The idea is to create my "production grade" ready infrastructure for micro-services
Simplified architecture diagram

- Setup a global budget limit of $20
- Store tfstate in S3 bucket
- EKS (AWS managed K8S)
- CloudWatch and OIDC access for EKS from CloudWatch
- Managed Node Group multi AZ (only using tg4.small and 2 AZ configured) (arm64, Amazon linux AMI)
- Simple VPC and Security Group for EKS and the Node Group
- OIDC for AWS access from GitHub Actions
- ECR (Managed Registry)
- CI for OpenTofu (lint, format iac code and tf plan and tf apply + comment in the PR)
- CI for our Golang micro-services (lint, format, release, build on arm64 runners and push images on ECR)
- Proper release when rebasing on master & push the release tag on ECR for each services
- RDS (Simple single RDS that will store a counter and accessible from our micro-services running in EKS) (inside a private subnet with a private Route53 DNS)
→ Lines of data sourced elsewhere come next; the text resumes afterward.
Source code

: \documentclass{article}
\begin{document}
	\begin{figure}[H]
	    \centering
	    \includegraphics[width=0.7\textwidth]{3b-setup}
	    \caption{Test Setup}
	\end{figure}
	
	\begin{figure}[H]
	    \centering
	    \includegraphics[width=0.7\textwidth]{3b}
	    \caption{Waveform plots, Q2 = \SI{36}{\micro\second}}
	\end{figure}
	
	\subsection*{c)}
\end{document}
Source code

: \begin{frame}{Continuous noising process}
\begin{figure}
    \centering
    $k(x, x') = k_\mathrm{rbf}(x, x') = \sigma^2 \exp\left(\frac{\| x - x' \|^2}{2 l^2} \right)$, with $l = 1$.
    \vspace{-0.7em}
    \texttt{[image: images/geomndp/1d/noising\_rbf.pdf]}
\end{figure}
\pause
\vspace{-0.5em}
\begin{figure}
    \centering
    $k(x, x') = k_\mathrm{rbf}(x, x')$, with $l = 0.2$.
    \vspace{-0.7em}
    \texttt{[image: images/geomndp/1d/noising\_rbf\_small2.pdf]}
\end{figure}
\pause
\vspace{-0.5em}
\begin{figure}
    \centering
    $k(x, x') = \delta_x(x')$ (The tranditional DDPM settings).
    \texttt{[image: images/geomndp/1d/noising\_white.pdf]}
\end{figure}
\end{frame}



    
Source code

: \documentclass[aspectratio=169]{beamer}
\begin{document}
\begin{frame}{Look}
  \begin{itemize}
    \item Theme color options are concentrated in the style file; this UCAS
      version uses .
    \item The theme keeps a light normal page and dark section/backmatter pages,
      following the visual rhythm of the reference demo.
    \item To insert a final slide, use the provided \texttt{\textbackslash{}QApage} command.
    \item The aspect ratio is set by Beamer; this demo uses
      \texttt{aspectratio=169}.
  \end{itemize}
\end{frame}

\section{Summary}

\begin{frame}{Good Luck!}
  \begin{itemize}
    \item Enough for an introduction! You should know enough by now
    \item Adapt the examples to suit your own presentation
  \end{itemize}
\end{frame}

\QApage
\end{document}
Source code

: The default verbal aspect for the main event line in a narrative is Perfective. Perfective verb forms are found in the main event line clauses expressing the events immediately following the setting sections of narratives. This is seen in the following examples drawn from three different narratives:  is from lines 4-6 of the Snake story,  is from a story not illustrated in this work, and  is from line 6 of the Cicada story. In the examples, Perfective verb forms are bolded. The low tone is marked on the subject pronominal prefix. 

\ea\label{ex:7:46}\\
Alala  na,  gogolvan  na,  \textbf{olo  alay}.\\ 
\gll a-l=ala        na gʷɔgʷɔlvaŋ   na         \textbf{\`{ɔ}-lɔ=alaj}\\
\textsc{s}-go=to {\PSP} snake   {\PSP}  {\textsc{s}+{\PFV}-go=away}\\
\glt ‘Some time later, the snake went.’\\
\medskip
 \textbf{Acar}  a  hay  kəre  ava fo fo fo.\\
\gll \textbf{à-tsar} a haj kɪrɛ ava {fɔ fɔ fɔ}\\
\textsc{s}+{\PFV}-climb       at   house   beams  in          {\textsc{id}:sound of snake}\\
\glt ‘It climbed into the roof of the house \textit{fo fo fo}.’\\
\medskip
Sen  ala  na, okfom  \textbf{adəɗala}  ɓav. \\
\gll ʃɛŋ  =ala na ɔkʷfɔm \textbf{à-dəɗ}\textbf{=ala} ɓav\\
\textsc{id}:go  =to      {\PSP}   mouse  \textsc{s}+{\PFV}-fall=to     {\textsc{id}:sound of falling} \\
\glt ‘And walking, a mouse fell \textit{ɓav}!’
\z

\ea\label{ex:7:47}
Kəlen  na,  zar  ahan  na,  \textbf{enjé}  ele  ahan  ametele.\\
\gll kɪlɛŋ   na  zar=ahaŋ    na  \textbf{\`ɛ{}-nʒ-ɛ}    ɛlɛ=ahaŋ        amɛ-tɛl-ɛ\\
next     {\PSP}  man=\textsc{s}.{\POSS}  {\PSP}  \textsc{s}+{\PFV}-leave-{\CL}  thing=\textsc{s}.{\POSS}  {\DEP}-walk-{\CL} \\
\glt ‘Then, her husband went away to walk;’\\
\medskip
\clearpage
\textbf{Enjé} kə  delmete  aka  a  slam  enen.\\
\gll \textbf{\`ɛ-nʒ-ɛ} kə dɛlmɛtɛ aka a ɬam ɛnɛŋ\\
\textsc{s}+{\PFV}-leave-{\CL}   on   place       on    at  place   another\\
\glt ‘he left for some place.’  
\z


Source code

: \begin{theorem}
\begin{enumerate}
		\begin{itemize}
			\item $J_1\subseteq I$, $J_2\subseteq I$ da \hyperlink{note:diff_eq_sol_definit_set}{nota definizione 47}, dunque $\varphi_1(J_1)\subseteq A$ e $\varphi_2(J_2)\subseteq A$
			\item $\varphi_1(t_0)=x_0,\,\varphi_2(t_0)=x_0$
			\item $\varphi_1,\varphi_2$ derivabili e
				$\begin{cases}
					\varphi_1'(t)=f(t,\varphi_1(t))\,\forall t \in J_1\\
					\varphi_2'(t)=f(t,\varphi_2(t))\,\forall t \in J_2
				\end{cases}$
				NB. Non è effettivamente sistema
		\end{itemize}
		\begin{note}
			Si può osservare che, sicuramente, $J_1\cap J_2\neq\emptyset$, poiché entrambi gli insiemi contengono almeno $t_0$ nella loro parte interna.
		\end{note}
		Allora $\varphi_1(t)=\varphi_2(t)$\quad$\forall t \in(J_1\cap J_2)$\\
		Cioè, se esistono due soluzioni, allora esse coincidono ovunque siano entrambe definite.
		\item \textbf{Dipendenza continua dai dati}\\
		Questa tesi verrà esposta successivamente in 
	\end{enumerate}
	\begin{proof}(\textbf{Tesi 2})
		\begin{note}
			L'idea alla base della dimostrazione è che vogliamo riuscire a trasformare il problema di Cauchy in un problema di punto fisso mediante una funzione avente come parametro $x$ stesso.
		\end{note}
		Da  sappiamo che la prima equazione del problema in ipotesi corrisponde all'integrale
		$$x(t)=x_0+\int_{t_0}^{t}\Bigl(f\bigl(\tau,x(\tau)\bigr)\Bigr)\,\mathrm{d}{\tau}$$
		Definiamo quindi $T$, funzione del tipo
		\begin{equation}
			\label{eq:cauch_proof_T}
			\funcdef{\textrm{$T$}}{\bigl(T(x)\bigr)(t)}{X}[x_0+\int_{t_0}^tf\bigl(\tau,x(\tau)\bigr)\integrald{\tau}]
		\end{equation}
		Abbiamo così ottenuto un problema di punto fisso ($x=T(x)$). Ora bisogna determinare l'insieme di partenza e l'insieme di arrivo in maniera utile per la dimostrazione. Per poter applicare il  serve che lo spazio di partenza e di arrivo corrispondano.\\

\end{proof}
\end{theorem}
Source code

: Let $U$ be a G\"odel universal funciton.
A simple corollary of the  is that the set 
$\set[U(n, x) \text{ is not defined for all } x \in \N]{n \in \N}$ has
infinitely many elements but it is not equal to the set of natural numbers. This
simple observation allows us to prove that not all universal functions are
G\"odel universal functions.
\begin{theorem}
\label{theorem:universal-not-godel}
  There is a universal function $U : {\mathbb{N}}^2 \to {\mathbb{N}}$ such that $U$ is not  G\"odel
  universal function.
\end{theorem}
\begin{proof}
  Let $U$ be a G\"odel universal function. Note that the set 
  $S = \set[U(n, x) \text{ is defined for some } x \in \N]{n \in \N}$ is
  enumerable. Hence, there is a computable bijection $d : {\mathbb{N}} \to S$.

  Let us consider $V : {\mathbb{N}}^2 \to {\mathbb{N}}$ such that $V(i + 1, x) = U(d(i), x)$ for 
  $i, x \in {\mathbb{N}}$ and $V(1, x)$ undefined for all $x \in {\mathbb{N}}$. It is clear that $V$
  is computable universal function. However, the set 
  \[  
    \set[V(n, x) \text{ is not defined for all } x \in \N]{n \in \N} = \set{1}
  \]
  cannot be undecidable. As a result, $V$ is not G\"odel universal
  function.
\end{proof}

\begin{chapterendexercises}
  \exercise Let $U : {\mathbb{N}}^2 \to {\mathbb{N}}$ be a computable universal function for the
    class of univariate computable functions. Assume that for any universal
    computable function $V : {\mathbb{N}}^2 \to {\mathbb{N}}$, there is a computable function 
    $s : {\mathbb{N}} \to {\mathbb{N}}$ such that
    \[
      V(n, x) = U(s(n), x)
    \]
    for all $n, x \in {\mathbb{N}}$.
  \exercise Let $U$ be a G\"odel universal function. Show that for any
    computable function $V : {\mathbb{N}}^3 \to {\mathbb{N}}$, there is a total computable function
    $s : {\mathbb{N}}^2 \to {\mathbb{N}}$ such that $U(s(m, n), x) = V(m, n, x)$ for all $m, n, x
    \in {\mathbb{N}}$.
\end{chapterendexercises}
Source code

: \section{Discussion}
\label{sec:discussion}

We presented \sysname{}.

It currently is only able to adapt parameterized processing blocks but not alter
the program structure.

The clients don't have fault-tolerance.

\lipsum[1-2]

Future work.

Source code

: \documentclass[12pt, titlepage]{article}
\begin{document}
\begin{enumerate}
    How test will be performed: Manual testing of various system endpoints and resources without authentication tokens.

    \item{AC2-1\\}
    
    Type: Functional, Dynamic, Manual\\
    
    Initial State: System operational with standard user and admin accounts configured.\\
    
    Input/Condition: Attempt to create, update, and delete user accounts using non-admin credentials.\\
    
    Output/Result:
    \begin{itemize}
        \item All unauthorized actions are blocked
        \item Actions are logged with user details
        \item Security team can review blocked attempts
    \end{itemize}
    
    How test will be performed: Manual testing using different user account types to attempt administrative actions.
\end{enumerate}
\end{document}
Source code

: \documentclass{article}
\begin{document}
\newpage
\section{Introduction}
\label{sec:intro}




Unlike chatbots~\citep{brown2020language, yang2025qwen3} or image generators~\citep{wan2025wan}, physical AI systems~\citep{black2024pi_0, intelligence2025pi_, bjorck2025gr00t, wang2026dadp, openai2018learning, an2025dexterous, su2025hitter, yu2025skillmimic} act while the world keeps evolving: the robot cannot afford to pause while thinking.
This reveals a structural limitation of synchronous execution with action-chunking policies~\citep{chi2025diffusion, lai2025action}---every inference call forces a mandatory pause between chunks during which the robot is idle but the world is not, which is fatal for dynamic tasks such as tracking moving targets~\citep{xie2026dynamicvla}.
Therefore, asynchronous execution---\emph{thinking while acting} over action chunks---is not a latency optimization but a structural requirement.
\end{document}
- 2 micro-services deployable (one that expose a public web server and send a request to the second one that update the counter in a RDS)
- Deploy manually to EKS (Deployments + Service in simple yaml)
- Healthchecks in the micro-services (liveness, readiness & startup probes)
- Access the Kubernetes Dashboard (deployed using helm)
- Prometheus, Loki & Grafana (in a separate namespace and on another node group, deployed with helm)
- Add Metrics in each micro-services
- Grafana dashboard for our RDS (CloudWatch)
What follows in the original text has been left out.